Re: layout idea

On Mar 18, 2009, at 6:05 PM, Brad Kemper wrote:

> On Mar 18, 2009, at 10:25 AM, Jonathan Snook  
> <> wrote:
>> On 16-Mar-09, at 4:01 PM, Bert Bos wrote:
>>> + accidentally overlapping slots is impossible
>> I don't think we can ever stop people from making mistakes and  
>> being able to overlap slots is, to me, a handy feature.
> For Web page layout, it seems like more of an edge case, with the  
> vast majority of layouts consisting of rows and columns that align  
> with each other. And if the slot can be a positioning container,  
> then it could always have a div within it to be absolutely  
> positioned (which would not usually need to be the same height as  
> the row). If the slot can be relatively positioned (assuming a  
> separate borders model), that would also allow some types of overlap.
>>> + what is the height and width of slots (your syntax allows multiple
>>>  conflicting widths and heights, even impossible ones)
>> This is the case with tables, as well, which is something I tried  
>> to mimic as I felt it'd be easier for people to grasp (at least for  
>> those who've done table-based layouts) and easier for implementors  
>> (since this logic is already in place for tables).
> Agreed. Which is why I think it would me better to extend tables  
> (especially with features that would be useful to them in other  
> circumstances anyway, such as colspan and rowspan, and explicit  
> column counts to generate new anonymous table rows).

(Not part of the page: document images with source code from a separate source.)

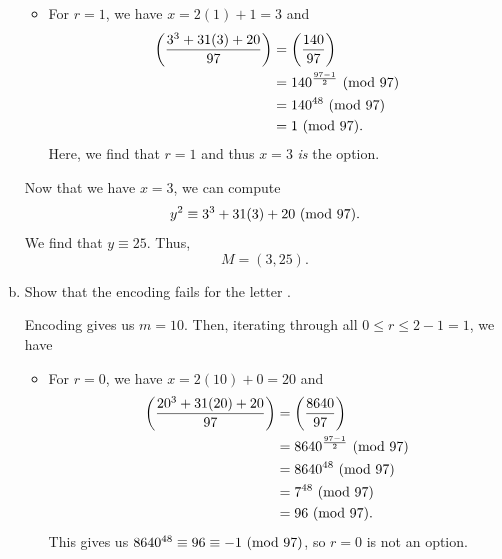 \documentclass[letterpaper]{article}
\begin{document}
\begin{mdframed}
\begin{enumerate}[(a)]
\begin{mdframed}
\begin{itemize}
                \item For $r = 1$, we have $x = 2(1) + 1 = 3$ and 
                \begin{equation*}
                    \begin{aligned}
                        \left(\frac{3^3 + 31(3) + 20}{97}\right) &= \left(\frac{140}{97}\right) \\ 
                            &= 140^{\frac{97 - 1}{2}} \ (\mathrm{mod}\ 97) \\ 
                            &= 140^{48} \ (\mathrm{mod}\ 97) \\ 
                            &= 1 \ (\mathrm{mod}\ 97).
                    \end{aligned}
                \end{equation*}
                Here, we find that $r = 1$ and thus $x = 3$ \emph{is} the option. 
            \end{itemize}
            Now that we have $x = 3$, we can compute \[y^2 \equiv 3^3 + 31(3) + 20 \ (\mathrm{mod}\ 97).\] We find that $y \equiv 25$. Thus, \[M = (3, 25).\]
        \end{mdframed}
        \item Show that the encoding fails for the letter . 
        \begin{mdframed}
            Encoding  gives us $m = 10$. Then, iterating through all $0 \leq r \leq 2 - 1 = 1$, we have 
            \begin{itemize}
                \item For $r = 0$, we have $x = 2(10) + 0 = 20$ and 
                \begin{equation*}
                    \begin{aligned}
                        \left(\frac{20^3 + 31(20) + 20}{97}\right) &= \left(\frac{8640}{97}\right) \\ 
                            &= 8640^{\frac{97 - 1}{2}} \ (\mathrm{mod}\ 97) \\ 
                            &= 8640^{48} \ (\mathrm{mod}\ 97) \\ 
                            &= 7^{48} \ (\mathrm{mod}\ 97) \\ 
                            &= 96 \ (\mathrm{mod}\ 97).
                    \end{aligned}
                \end{equation*}
                This gives us $8640^{48} \equiv 96 \equiv -1 \ (\mathrm{mod}\ 97)$, so $r = 0$ is not an option. 


\end{itemize}
\end{mdframed}
\end{enumerate}
\end{mdframed}
\end{document}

Yeah I am starting to think this is the way to go also.  For example:

div {
   display: table;
   table-rows: 5 / 1em * 3* 20px 4em;
   table-columns: 5 / 20px;  /* Pattern could repeat */

You could envision properties like the ones above to go ahead and  
create a certain number of anonymous rows and columns, and perhaps a  
"/" addition for specifying some explicit column widths (supporting  
the same * notation usable in HTML tables for flexing).

For spans:

.myCell {
   table-row-span: 2;
   table-column-span: 3;

Pseudo-elements on the object acting as the table could address the  
anonymous rows, columns and cells.

   vertical-align: top;

A functional notation could address specific rows or cells:


::table-cell(1, 1)

For source-order independence, you could use a new property to place  
an object inside one of the anonymous cells.

#myContent {
   table-position: cell(1, 2);

Absolute positioning when the table is the containing block could  
support rows and cols units to also allow out of flow positioned  
objects to align with specific cells.

#myPositionedObject {
   position: absolute;
   left: 3rows;
   top: 5cols;

I admittedly haven't put a lot of thought into this, but at first  
glance I don't see anything that would preclude tables from being able  
to support many of the requirements raised by these other proposals.